BEGIN Information given
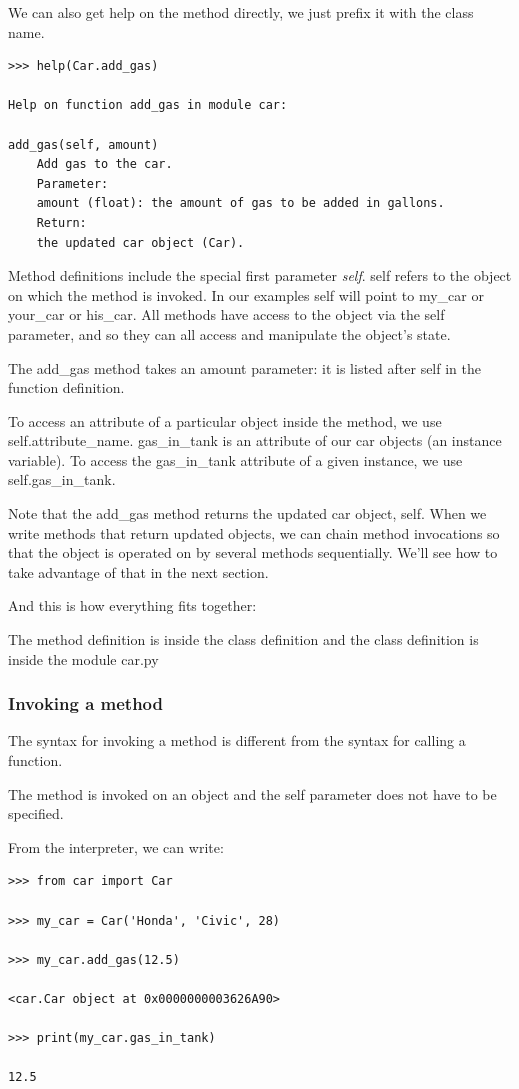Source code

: \documentclass{article}
\begin{document}
We can also get help on the method directly, we just prefix it with the class name.

\begin{lstlisting}
>>> help(Car.add_gas)

Help on function add_gas in module car:
 
add_gas(self, amount)
    Add gas to the car.
    Parameter:
    amount (float): the amount of gas to be added in gallons.
    Return:
    the updated car object (Car).
\end{lstlisting}

Method definitions include the special first parameter \textit{self}.  self refers to the object on which the method is invoked. In our examples self will point to my{\_}car or your{\_}car or his{\_}car.  All methods have access to the object via the self parameter, and so they can all access and manipulate the object's state.

The add{\_}gas method takes an amount parameter:  it is listed after self in the function definition.

To access an attribute of a particular object inside the method, we use self.attribute{\_}name.  gas{\_}in{\_}tank is an attribute of our car objects (an instance variable).  To access the gas{\_}in{\_}tank attribute of a given instance, we use self.gas{\_}in{\_}tank.

Note that the add{\_}gas method returns the updated car object, self. When we write methods that return updated objects, we can chain method invocations so that the object is operated on by several methods sequentially.  We'll see how to take advantage of that in the next section.

And this is how everything fits together:

The method definition is inside the class definition and the class definition is inside the module car.py

\subsubsection{Invoking a method}
The syntax for invoking a method is different from the syntax for calling a function. 

The method is invoked on an object and the self parameter does not have to be specified.

From the interpreter, we can write:

\begin{lstlisting}
>>> from car import Car

>>> my_car = Car('Honda', 'Civic', 28)

>>> my_car.add_gas(12.5)

<car.Car object at 0x0000000003626A90>

>>> print(my_car.gas_in_tank)

12.5
\end{lstlisting}
\end{document}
END Information given
Scan the records above. Return every line with "name" in it.

**Problem solution**.
We can also get help on the method directly, we just prefix it with the class name.
To access an attribute of a particular object inside the method, we use self.attribute{\_}name.  gas{\_}in{\_}tank is an attribute of our car objects (an instance variable).  To access the gas{\_}in{\_}tank attribute of a given instance, we use self.gas{\_}in{\_}tank.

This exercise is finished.